Many sounds are produced conventionally, others unconventionally on conventional instruments – as when an electric guitar was “played” by twisting the base of a glass Coke bottle against the strings. But the exploration begins with what is done with that initial sound. Electronic reshaping of the input can create vastly different outputs. When a computer is used to create the initial sound, the options open up further, creating a soundscape never heard before. Shaping that sound world in creative ways – beyond creating noise – is the challenge to the process.
MILO (also on the web here) has been a regular Unruly presence. The ensemble is an integral part of the educational mission of the Electro-Acoustic Music Center at the University of Wisconsin-Milwaukee. Friday evening, nine players worked with laptops, tablets, electric guitars, a clarinet and electronically augmented voice. The audience were voyeurs to a large group exercise in improvisation. The music progressed through several cycles, starting simply with whispered vocals or plucked guitar or short clarinet riffs, then built as others added synthesized or reprocessed sounds. Tempos and volume increased until, as the sound got more chaotic, it quickly withdrew to rev up again.
These works are often difficult to follow. Those with electronic devices do little to signal what they are doing. It is often unclear where a sound is originating or who is shaping it further. The result is surely more satisfying to the players, who know the parameters manipulated by the members and their relative effect, than to the audience. They face the challenge of improvised collaboration and are more aware of when it succeeds or feels flat. They barely acknowledge the audience at all.
This concert was more satisfying because of the introduction of two additional ensembles – one all electronic and the other working almost entirely with familiar instruments.
TORCH involved eight players. They all stood at the front of the stage with identical iPads.

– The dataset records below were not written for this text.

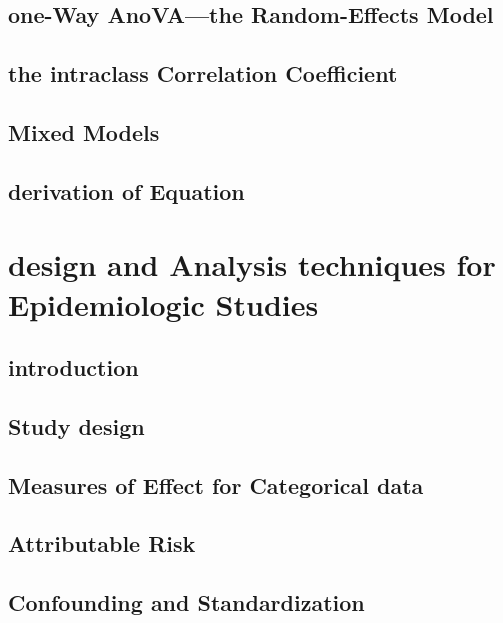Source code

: \documentclass[12pt,]{article}
\theoremstyle{definition}
\theoremstyle{definition}
\theoremstyle{definition}
\theoremstyle{remark}
\begin{document}
\subsection{one-Way AnoVA---the Random-Effects
Model}\label{one-way-anovathe-random-effects-model}

\subsection{the intraclass Correlation
Coefficient}\label{the-intraclass-correlation-coefficient}

\subsection{Mixed Models}\label{mixed-models}

\subsection{derivation of Equation}\label{derivation-of-equation}

\section{design and Analysis techniques for Epidemiologic
Studies}\label{design-and-analysis-techniques-for-epidemiologic-studies}

\subsection{introduction}\label{introduction-9}

\subsection{Study design}\label{study-design}

\subsection{Measures of Effect for Categorical
data}\label{measures-of-effect-for-categorical-data}

\subsection{Attributable Risk}\label{attributable-risk}

\subsection{Confounding and
Standardization}\label{confounding-and-standardization}
\end{document}
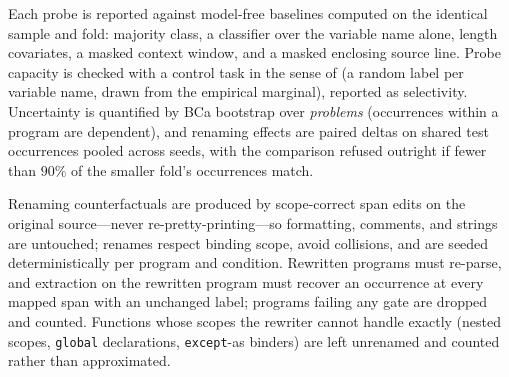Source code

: Each probe is reported against model-free baselines computed on the
identical sample and fold: majority class, a classifier over the variable
name alone, length covariates, a masked context window, and a masked
enclosing source line. Probe capacity is checked with a control task in
the sense of \citet{hewitt2019control} (a random label per variable name,
drawn from the empirical marginal), reported as selectivity. Uncertainty
is quantified by BCa bootstrap over \emph{problems} (occurrences within a
program are dependent), and renaming effects are paired deltas on shared
test occurrences pooled across seeds, with the comparison refused
outright if fewer than $90\%$ of the smaller fold's occurrences match.

Renaming counterfactuals are produced by scope-correct span edits on the
original source---never re-pretty-printing---so formatting, comments, and
strings are untouched; renames respect binding scope, avoid collisions,
and are seeded deterministically per program and condition. Rewritten
programs must re-parse, and extraction on the rewritten program must
recover an occurrence at every mapped span with an unchanged label;
programs failing any gate are dropped and counted. Functions whose scopes
the rewriter cannot handle exactly (nested scopes, \texttt{global}
declarations, \texttt{except}-as binders) are left unrenamed and counted
rather than approximated.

The power of these tablets lay in the program – a very flexible synthesizer set up to process sound along a wide variety of dimensions. Some parameters were programmed as a series of presets. Others could be manipulated live by touching or twisting the iPad. Multiple touches responded to location, direction and relationship to one another, providing a player with an unconventional but ultimately intuitive instrument. Turning the iPad triggered internal sensors programmed to modify the sound or increase its volume. Each iPad began with different presets. Some produced pure keyboard like tones, but others bubbled, stretched sounds or rapidly changed pitch. A motif or rhythmic pattern could be passed around the group, or individuals could riff on their iPad and challenge another to respond.
This performance worked more for me than did MILO’s part of the program. For one thing, I could tell who was playing what. The “flavors” built into each iPad became obvious (although they could be changed during the performance). I could see players shaping sounds by moving their fingers. Occasionally, one could make out the visual cues on the tablet screens. In addition, improvisation was being “conducted.” Kevin Schlei controlled participation by selecting one or several players, allowing individual or group themes to develop, intensify or abruptly stop.

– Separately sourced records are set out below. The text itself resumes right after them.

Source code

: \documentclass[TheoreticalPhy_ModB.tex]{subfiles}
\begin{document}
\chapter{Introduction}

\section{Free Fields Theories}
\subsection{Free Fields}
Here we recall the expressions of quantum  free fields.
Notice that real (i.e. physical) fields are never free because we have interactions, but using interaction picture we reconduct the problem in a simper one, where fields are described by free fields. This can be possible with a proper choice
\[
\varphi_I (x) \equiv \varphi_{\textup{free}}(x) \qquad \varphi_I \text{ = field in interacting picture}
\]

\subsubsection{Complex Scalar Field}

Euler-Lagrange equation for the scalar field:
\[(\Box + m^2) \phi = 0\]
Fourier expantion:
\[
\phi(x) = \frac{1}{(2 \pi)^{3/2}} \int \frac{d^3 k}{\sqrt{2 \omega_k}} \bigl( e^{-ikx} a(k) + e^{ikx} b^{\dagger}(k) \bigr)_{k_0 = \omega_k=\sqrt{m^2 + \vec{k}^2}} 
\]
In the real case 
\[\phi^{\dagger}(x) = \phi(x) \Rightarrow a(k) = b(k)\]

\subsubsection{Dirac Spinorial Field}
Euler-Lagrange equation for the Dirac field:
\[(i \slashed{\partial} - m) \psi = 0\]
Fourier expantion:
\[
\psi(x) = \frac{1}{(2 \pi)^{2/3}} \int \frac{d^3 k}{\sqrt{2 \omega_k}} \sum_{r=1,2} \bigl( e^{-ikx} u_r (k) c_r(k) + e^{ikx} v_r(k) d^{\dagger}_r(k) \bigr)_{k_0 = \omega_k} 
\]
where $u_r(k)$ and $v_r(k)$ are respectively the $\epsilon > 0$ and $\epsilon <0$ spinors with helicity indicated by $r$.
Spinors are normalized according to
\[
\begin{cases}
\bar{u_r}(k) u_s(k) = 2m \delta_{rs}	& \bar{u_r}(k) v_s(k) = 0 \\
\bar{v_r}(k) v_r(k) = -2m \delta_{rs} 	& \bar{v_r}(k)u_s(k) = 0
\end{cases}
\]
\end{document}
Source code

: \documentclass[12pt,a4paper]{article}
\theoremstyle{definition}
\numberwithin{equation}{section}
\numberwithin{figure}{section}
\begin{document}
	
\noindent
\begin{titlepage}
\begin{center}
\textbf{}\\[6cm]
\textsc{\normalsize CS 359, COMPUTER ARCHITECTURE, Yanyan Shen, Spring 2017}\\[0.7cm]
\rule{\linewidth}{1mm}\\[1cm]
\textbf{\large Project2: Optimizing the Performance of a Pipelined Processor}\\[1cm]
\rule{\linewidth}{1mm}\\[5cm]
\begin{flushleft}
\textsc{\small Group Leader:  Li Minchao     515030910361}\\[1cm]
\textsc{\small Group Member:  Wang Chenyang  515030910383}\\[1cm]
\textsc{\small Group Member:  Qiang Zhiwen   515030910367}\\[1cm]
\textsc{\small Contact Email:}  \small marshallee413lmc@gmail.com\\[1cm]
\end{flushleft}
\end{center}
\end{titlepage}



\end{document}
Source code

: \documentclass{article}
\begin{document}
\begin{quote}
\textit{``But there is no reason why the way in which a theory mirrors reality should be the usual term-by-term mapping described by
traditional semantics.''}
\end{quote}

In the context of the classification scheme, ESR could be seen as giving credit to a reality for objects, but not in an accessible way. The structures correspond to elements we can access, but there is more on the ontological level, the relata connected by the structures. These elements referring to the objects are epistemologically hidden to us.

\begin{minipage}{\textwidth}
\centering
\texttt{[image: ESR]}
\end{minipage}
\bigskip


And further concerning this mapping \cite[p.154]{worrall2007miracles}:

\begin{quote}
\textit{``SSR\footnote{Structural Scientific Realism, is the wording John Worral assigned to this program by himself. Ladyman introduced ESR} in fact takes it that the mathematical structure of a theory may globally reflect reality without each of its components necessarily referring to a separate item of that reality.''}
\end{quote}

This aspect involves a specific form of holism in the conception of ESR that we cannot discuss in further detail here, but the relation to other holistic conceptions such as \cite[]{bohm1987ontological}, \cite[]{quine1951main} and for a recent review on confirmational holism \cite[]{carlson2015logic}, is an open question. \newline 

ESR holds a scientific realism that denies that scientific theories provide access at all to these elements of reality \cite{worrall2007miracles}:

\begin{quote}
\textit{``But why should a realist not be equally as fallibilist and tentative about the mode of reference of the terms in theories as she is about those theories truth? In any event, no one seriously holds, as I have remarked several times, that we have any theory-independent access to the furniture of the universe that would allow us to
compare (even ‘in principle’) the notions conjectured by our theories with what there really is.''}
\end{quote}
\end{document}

Schlei wrote the program, TC-11 – you can buy it on iTunes. A user review praises the flexibility of this tool but warns that to be productive one should be prepared to invest time in mastering the large number of options Schei’s app allows.
The sound world created by this group was more familiar, although the interpretation was contemporary and the “unruly” edges could create as much chaos as sections of the MILO presentation. “Conductors” can improve improvisation by balancing the creative inspiration of individual players with a vision that shapes the overall performance.
The Participants
MILO: Chris Burns, David Collins, Elliot Patros, Kevin Schlei, Steve Schlei, Jim Schoenecker, Amanda Schoofs, Erik Schoster, Sebastian Ignacio-Valenzuela Rojas, Seth Warren-Crow.
TORCH: Chris Burns, Warren Enstrom, Mary Francis, Bill Heinrichs, Brian Lynch, Adam Murphy, Grant Richter, Schlei.
Great Lakes Improvising Orchestra: Linda Binder, Burns, Collins, Jeff Klatt, Steve Nelson-Raney, Jon Mueller, Rick Ollman, Kevin Schlei, Steve Schlei, Schoenecker, Schoofs, Warren-Crow.